Sunday, November 2, 2008

22 - The iDoom

“Well that was probably the most horrifying conversation I’ve ever had,” Teckstyle says.

“I don’t follow,” Flatfoot says. The two are patrolling the streets of Skyway.

“Just thinking of more versions of you gives me the willies,” the Blaster says.

“I dunno,” Flat says. “Somehow I feel reassured in my existence, like there’s some point to everything. I feel validated.”

“I wonder if there’s any alternate reality versions of me,” Teck wonders.

“Probably. If the multiverse is as infinite as it seems, then there must be a few versions of you spread over.” Flat’s eye’s brighten. “Oo! I bet there’s a flax-powered farm boy out there who calls himself ‘Textile’!”

“Now that’s just silly…”

“Too late, if he’s conceivable in your mind, he already exists somewhere in the multiverse. So does super-stenographer Text-style,” Flat says, grinning.

“I hate you, Flat.”

“Hey, you ever wonder how many alternate versions of you are already dead? Like, if they were dumber than you or just plain unlucky?”
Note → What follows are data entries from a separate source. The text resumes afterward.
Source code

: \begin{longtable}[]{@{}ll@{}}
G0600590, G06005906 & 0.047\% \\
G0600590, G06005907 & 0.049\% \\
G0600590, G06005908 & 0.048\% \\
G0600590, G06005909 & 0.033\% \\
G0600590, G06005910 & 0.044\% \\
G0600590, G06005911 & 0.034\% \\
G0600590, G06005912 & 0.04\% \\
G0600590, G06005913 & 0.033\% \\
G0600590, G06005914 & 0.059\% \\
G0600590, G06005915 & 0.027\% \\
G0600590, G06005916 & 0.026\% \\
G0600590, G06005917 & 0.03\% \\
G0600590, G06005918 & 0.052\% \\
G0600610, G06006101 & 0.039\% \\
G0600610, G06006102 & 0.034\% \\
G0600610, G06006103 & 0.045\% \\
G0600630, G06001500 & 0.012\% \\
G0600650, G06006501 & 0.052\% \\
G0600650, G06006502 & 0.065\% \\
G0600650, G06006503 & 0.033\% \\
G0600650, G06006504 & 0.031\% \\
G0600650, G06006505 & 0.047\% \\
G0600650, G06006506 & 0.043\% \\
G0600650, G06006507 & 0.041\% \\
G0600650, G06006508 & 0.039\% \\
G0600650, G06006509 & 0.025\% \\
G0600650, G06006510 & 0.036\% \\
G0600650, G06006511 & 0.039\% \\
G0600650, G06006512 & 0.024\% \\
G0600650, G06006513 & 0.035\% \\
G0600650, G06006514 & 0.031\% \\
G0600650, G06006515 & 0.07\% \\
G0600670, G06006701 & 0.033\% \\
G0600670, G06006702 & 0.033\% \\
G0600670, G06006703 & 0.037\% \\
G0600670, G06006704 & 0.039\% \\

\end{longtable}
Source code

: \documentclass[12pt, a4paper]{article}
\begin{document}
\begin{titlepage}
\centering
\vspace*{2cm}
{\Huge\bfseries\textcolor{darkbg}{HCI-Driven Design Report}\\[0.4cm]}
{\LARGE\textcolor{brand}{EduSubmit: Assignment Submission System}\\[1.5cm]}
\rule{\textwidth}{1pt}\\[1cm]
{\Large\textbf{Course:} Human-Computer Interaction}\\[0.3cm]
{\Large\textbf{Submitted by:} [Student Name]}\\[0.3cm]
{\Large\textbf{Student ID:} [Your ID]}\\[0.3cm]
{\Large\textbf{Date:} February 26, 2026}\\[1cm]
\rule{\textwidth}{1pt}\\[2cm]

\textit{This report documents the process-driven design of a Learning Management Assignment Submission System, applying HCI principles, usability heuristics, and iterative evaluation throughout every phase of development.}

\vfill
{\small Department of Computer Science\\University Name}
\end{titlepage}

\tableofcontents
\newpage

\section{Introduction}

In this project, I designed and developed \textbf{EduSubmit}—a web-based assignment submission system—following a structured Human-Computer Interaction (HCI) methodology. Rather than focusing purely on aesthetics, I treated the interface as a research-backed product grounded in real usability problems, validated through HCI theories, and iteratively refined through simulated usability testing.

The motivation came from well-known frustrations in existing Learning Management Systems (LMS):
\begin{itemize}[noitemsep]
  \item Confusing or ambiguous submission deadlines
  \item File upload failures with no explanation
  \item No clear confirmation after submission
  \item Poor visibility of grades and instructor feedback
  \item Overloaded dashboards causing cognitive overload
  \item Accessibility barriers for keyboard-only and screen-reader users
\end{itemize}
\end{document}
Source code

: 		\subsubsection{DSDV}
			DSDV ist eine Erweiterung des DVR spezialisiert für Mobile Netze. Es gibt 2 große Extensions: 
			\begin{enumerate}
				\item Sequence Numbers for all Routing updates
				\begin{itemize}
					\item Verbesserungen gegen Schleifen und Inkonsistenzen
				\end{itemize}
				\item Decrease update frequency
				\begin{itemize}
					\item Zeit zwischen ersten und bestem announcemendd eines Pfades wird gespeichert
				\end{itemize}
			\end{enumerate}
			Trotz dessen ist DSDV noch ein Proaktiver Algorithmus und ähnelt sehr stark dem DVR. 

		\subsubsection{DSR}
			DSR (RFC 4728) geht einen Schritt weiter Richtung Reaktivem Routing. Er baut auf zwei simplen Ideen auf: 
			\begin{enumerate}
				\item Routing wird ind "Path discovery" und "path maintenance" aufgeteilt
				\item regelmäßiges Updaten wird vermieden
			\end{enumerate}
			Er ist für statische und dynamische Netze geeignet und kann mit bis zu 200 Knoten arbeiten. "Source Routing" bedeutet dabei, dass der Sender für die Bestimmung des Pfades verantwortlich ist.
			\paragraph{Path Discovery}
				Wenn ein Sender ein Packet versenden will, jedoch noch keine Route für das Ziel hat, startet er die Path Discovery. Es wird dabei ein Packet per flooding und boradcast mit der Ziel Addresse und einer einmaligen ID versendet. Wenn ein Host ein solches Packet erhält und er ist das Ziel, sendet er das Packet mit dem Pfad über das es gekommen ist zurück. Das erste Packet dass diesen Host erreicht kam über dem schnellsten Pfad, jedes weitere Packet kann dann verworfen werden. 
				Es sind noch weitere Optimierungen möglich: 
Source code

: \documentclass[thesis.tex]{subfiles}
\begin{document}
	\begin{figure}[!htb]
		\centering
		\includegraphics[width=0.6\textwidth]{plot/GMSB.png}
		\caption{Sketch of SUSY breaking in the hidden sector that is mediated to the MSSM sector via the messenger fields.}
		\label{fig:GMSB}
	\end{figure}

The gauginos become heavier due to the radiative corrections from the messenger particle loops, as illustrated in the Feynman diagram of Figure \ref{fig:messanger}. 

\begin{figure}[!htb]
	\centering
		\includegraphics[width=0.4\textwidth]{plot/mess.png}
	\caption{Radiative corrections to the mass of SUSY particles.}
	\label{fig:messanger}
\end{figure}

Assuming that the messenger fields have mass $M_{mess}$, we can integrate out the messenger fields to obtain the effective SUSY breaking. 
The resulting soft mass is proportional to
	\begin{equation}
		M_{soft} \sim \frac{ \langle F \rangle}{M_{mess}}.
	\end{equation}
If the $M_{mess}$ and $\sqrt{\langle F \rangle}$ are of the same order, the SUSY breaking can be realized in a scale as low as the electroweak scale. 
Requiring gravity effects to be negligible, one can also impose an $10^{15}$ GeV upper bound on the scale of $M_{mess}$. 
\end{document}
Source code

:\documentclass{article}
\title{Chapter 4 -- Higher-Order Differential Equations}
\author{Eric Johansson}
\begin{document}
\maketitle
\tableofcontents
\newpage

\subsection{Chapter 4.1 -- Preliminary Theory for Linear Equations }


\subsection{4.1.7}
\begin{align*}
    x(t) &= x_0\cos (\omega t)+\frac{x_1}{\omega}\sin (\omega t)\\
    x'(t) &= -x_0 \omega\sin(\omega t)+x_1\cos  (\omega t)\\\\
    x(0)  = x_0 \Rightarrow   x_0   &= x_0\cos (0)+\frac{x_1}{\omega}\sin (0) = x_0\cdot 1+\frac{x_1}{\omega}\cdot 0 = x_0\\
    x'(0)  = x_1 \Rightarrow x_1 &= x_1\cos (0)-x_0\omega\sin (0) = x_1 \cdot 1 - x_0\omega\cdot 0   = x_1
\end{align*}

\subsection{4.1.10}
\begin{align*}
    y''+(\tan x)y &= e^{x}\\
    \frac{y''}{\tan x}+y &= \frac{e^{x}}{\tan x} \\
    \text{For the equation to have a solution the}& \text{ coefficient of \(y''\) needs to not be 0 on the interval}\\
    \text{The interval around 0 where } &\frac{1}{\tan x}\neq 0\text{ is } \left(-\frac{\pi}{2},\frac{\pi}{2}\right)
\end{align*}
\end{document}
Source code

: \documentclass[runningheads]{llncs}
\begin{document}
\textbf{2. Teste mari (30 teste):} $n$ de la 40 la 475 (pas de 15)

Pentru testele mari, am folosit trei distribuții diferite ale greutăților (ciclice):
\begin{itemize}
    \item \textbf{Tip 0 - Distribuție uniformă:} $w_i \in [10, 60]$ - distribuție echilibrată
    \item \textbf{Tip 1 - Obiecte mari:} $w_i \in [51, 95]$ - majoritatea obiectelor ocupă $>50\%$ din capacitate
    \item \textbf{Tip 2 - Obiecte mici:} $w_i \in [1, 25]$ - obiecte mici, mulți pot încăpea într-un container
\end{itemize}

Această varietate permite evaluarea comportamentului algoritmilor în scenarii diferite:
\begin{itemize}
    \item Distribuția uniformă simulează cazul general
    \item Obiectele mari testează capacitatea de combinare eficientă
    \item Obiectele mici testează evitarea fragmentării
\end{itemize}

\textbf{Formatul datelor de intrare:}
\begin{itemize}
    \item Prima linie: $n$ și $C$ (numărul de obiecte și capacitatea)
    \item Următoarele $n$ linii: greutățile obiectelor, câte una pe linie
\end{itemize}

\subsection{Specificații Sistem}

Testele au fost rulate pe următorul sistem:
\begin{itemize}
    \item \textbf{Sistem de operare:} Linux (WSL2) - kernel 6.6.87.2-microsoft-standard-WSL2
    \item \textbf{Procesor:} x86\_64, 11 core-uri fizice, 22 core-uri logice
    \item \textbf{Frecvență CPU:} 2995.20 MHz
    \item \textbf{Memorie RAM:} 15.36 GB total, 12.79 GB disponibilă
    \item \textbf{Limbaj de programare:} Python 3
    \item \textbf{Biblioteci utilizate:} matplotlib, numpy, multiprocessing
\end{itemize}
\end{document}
“That’s…morbid,” Tecks says.

“What’s worse is knowing there’s alternate versions of me that are way more successful. Lucky jerks.”

“And to think, I used to wonder about your sanity,” Teck says, looking around. “Hey,” he says, spotting a group of excessively large Trolls gathering under a bridge. “Check it out.”

Flat looks over. “Oh wow, it’s a genuine Troll rave, I’ve never seen one before.”

“They’ve even got glowsticks. Let’s go break it up.”


In a small alley next to an electronics store in Steel Canyon, a van pulls to a stop. The driver gets out and goes to the trunk, opens a large plastic box and lifts out a three foot tall mess of plastic and wiring. He carefully flicks a switch in the tangled mass of wires. A few lights come on and the thing springs to life. Arms and legs unfold and the man gently puts it down on the ground, pats it on the head and goes back into the van.

Inside the van are consoles, monitors, keyboards and other electronic doohickeys of unknown purpose. The man sits down next to one keyboard, taps a few keys, and smiles.

Outside, the robots takes a few awkward steps backward, then forward, then, the operator finally getting the hang of it, the robot quickly steps around the corner and through the doors of the electronics store.

The clerk behind the counter is reading an RC Plane magazine and barely looks up when the door opens and closes. “Can I help you?” he asks, still not looking up.

“This. Is. A. Robbery,” a tinny voice says below.

“Huh?” The clerk asks, finally looking up and seeing nothing.

“Down. Here,” the voice says. The clerk looks down and stifles a laugh.

A laser shoots past his head.

“Not. So. Funny. Now. Huh?”

“Um, I wasn’t laughing. What do you want?”

“I. Require. Seven. Hundred. MP3. Players.”

“Um, dude, we, like, don’t really carry those here,” the clerk says scratching his head.

“Give. Me. What. You. Have.”

The clerk steps back from the counter slowly and walks to a shelf, pulling some boxes down. He looks back at the robot and stops.

The small robot is twitching around violently, then falls over onto the ground. Something inside of it shatters when it lands. The clerk steps over to it and eventually prods it with his foot. It remains unresponsive. The clerk shrugs and gets a dust broom from a back room.

Back outside, the doors of the van are flung open wide and police line has been wrapped around it.

“Thanks Kid Flatfoot,” a police officer says, tipping his hat. “We’ve been on this guy’s trail for weeks now.”

The man from the van is led into a police car, his hands cuffed behind his back. “You’ll be begging me for mercy when I’ve finished the iDOOM!” he yells.

“I don’t know what that is,” Kid Flat says as the would-be conqueror is buckled into his seat.

“Its-” he says as the door is slammed shut in his face. “My dose!” he screams from inside. “I dink you boke by dose!”

“Well, looks like we won’t have to worry about him anymore,” Kid Flat says cheerfully.